She wondered sometimes if Derek and Aidan had got into pest control just for that reason, to wage their underhand war against the Polish, or if they had fallen into the job simply by chance, as she had. Of course, her father would tell stories about how she used to be fascinated with the nasties as a child, always in the garden with her nose under a rock, but that was just an invention. In the same way, he said that her brother, an English teacher now, always had his nose in some book or other, but that wasn’t true either. Parents like to make up these stories to convince themselves they know their children. From what she remembered, the only thing her brother ever had his nose in were the porn magazines he kept stashed under a loose piece of his bedroom carpet.
Still, Shaun liked the story about the bugs under rocks, and he didn’t hesitate to tell their friends whenever he got the opportunity.

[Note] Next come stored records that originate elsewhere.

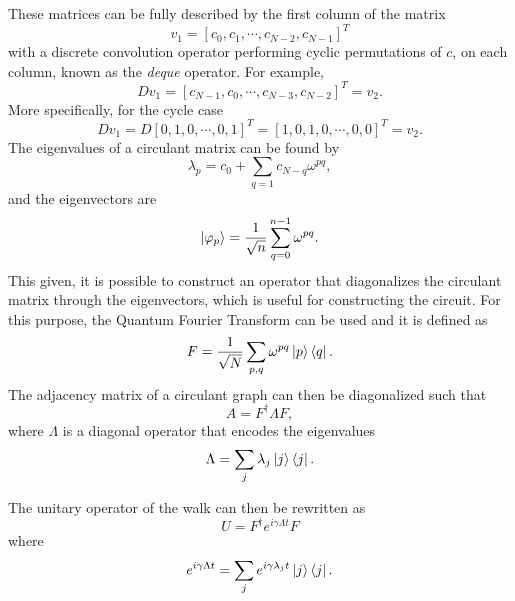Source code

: \documentclass[../../dissertation.tex]{subfiles}
\begin{document}
These matrices can be fully described by the first column of the matrix 
\begin{equation}
	v_1 = [c_{0},c_{1}, \cdots, c_{N-2}, c_{N-1}]^T 
\end{equation}
with a discrete convolution operator performing cyclic permutations of $c$, on
each column, known as the \textit{deque} operator. For example,
\begin{equation}
	D v_1 = [c_{N-1}, c_{0}, \cdots, c_{N-3}, c_{N-2}]^T = v_2.
\end{equation}
More specifically, for the cycle case
\begin{equation}
	D v_1 = D [0, 1 ,0 , \cdots, 0, 1]^T =[1, 0, 1, 0, \cdots, 0, 0]^T = v_2.
\end{equation}
The eigenvalues of a circulant matrix can be found by
\begin{equation}
\lambda_p = c_0 + \sum_{q=1} c_{N-q} \omega^{pq},
\end{equation}
and the eigenvectors are 
\begin{equation}
\ket{\varphi_p} = \frac{1}{\sqrt{n}} \sum_{q=0}^{n-1} \omega^{pq}.
\end{equation}
This given, it is possible to construct an operator that diagonalizes the
circulant matrix through the eigenvectors, which is useful for constructing the
circuit. For this purpose, the Quantum Fourier Transform can be used and it is
defined as 
\begin{equation}
F = \frac{1}{\sqrt{N}} \sum_{p,q} \omega^{pq} \ket{p}\bra{q}.
\end{equation}
The adjacency matrix of a circulant graph can then be diagonalized such that
\begin{equation}
    A = F^{\dagger} \Lambda F,
    \label{eq:qiskitContQWAdj}
\end{equation}
where $\Lambda$ is a diagonal operator that encodes the eigenvalues
\begin{equation}
\Lambda = \sum_{j} \lambda_j \ket{j}\bra{j}.
\end{equation}\par
The unitary operator of the walk can then be rewritten as
\begin{equation}\label{eq:diagUniOpCont}
    U = F^{\dagger}e^{i\gamma \Lambda t} F
\end{equation}
where
\begin{equation}
    e^{i\gamma \Lambda t} = \sum_{j} e^{i\gamma \lambda_j t} \ket{j}\bra{j}.
\end{equation}
\end{document}
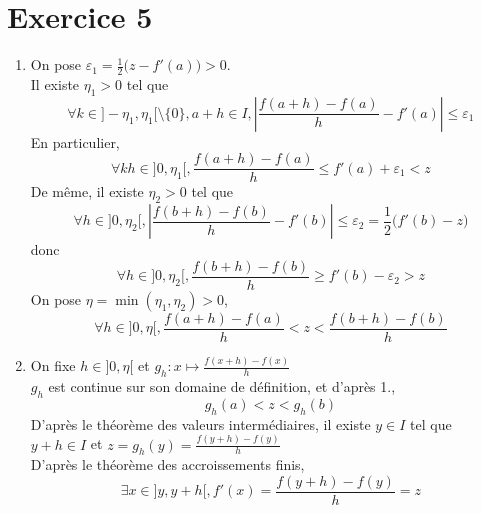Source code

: \part{Exercice 5}

\begin{enumerate}
	\item On pose $\varepsilon_1 = \frac{1}{2}\big(z - f'(a) \big) > 0$.\\
		Il existe $\eta_1 > 0$ tel que \[
			\forall k \in ]-\eta_1, \eta_1[ \setminus \{0\}, a+h \in I,
			\left| \frac{f(a+h)- f(a)}{h} - f'(a)\right| \le \varepsilon_1
		\]
		En particulier, \[
			\forall k h \in ]0,\eta_1[, \frac{f(a+h) - f(a)}{h} \le f'(a) + \varepsilon_1 < z
		\] De même, il existe $\eta_2 >0$ tel que \[
			\forall h \in ]0,\eta_2[, \left| \frac{f(b+h) - f(b)}{h} - f'(b) \right| 
			\le \varepsilon_2 = \frac{1}{2}\big(f'(b) - z\big)
		\] donc \[
			\forall h \in ]0, \eta_2[, \frac{f(b + h) - f(b)}{h} \ge  f'(b) - \varepsilon_2 > z
		\] On pose $\eta = \min(\eta_1, \eta_2) >0$, \[
			\forall h \in ]0,\eta[, \frac{f(a+h)-f(a)}{h} < z < \frac{f(b + h) - f(b)}{h}
		\]
	\item On fixe $h \in ]0,\eta[$ et $g_h: x \mapsto \frac{f(x + h) - f(x)}{h}$ \\
		$g_h$ est continue sur son domaine de définition, et d'après 1., \[
			g_h(a) < z < g_h(b)
		\] D'après le théorème des valeurs intermédiaires, il existe $y \in I$ tel que $y + h \in I$ et $z = g_h(y) = \frac{f(y+h) - f(y)}{h}$ \\
		D'après le théorème des accroissements finis, \[
			\exists  x \in ]y, y+h[, f'(x) = \frac{f(y +h) - f(y)}{h} = z
		\]
\end{enumerate}

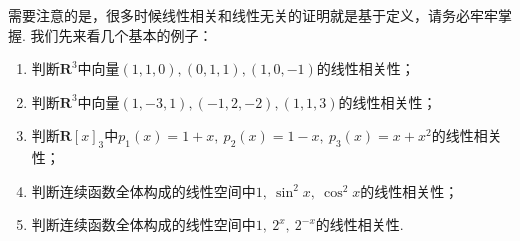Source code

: 需要注意的是，很多时候线性相关和线性无关的证明就是基于定义，请务必牢牢掌握. 我们先来看几个基本的例子：
\begin{example}{}{}
    \begin{enumerate}[label=(\arabic*)]
        \item 判断$\mathbf{R}^3$中向量$(1,1,0),(0,1,1),(1,0,-1)$的线性相关性；

        \item 判断$\mathbf{R}^3$中向量$(1,-3,1),(-1,2,-2),(1,1,3)$的线性相关性；

        \item \label{item:3:线性相关性:3}
              判断$\mathbf{R}[x]_3$中$p_1(x)=1+x,\ p_2(x)=1-x,\ p_3(x)=x+x^2$的线性相关性；

        \item 判断连续函数全体构成的线性空间中$1,\ \sin^2x,\ \cos^2x$的线性相关性；

        \item \label{item:3:线性相关性:5}
              判断连续函数全体构成的线性空间中$1,\ 2^x,\ 2^{-x}$的线性相关性.
    \end{enumerate}
\end{example}

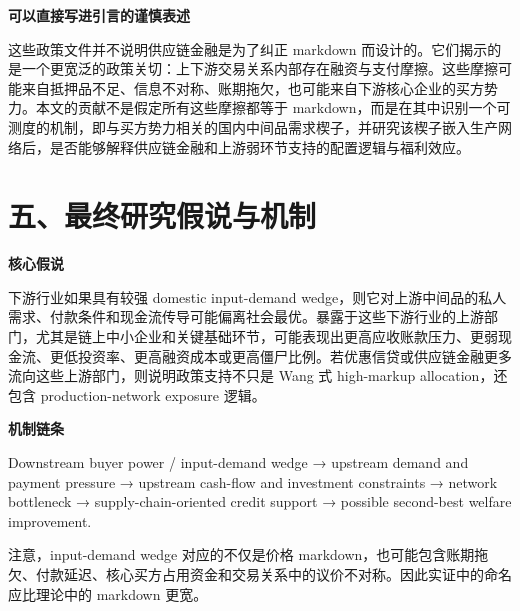 \documentclass[
  12pt,
]{ctexart}
\begin{document}
\textbf{可以直接写进引言的谨慎表述}

这些政策文件并不说明供应链金融是为了纠正 markdown 而设计的。它们揭示的是一个更宽泛的政策关切：上下游交易关系内部存在融资与支付摩擦。这些摩擦可能来自抵押品不足、信息不对称、账期拖欠，也可能来自下游核心企业的买方势力。本文的贡献不是假定所有这些摩擦都等于 markdown，而是在其中识别一个可测度的机制，即与买方势力相关的国内中间品需求楔子，并研究该楔子嵌入生产网络后，是否能够解释供应链金融和上游弱环节支持的配置逻辑与福利效应。

\section{五、最终研究假说与机制}\label{ux4e94ux6700ux7ec8ux7814ux7a76ux5047ux8bf4ux4e0eux673aux5236}

\textbf{核心假说}

下游行业如果具有较强 domestic input-demand wedge，则它对上游中间品的私人需求、付款条件和现金流传导可能偏离社会最优。暴露于这些下游行业的上游部门，尤其是链上中小企业和关键基础环节，可能表现出更高应收账款压力、更弱现金流、更低投资率、更高融资成本或更高僵尸比例。若优惠信贷或供应链金融更多流向这些上游部门，则说明政策支持不只是 Wang 式 high-markup allocation，还包含 production-network exposure 逻辑。

\textbf{机制链条}

Downstream buyer power / input-demand wedge → upstream demand and payment pressure → upstream cash-flow and investment constraints → network bottleneck → supply-chain-oriented credit support → possible second-best welfare improvement.

注意，input-demand wedge 对应的不仅是价格 markdown，也可能包含账期拖欠、付款延迟、核心买方占用资金和交易关系中的议价不对称。因此实证中的命名应比理论中的 markdown 更宽。
\end{document}
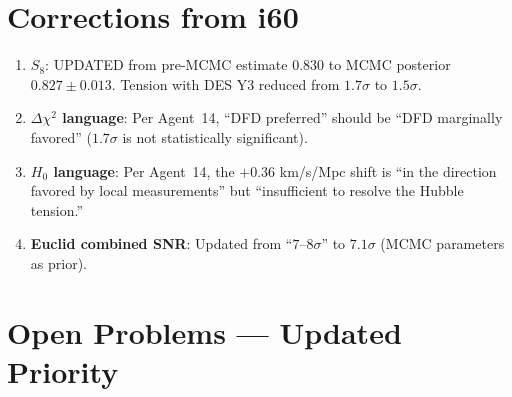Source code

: \documentclass[11pt,a4paper]{article}
\begin{document}
\section{Corrections from i60}
\label{sec:corrections}

\begin{enumerate}
\item \textbf{$S_8$}: UPDATED from pre-MCMC estimate $0.830$ to MCMC posterior $0.827 \pm 0.013$. Tension with DES Y3 reduced from $1.7\sigma$ to $1.5\sigma$.

\item \textbf{$\Delta\chi^2$ language}: Per Agent~14, ``DFD preferred'' should be ``DFD marginally favored'' ($1.7\sigma$ is not statistically significant).

\item \textbf{$H_0$ language}: Per Agent~14, the $+0.36$ km/s/Mpc shift is ``in the direction favored by local measurements'' but ``insufficient to resolve the Hubble tension.''

\item \textbf{Euclid combined SNR}: Updated from ``$7$--$8\sigma$'' to $7.1\sigma$ (MCMC parameters as prior).
\end{enumerate}


\section{Open Problems --- Updated Priority}
\label{sec:open}
\end{document}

She had been in the job two years now — recent enough that all the cards for her last birthday had snails or spiders on them again, but long enough it had attached itself to her, as much a part of what people thought about her now as her now as her quiet, flat way of talking, or her chubby cheeks. The Hamsters, Shaun liked to call them. She was of some small novelty interest at parties, briefly, when Shaun introduced her to new people, but she rarely had any good stories to tell them and they always wandered off eventually in search of the toilet, or Michelle, who had been in “Holby City.”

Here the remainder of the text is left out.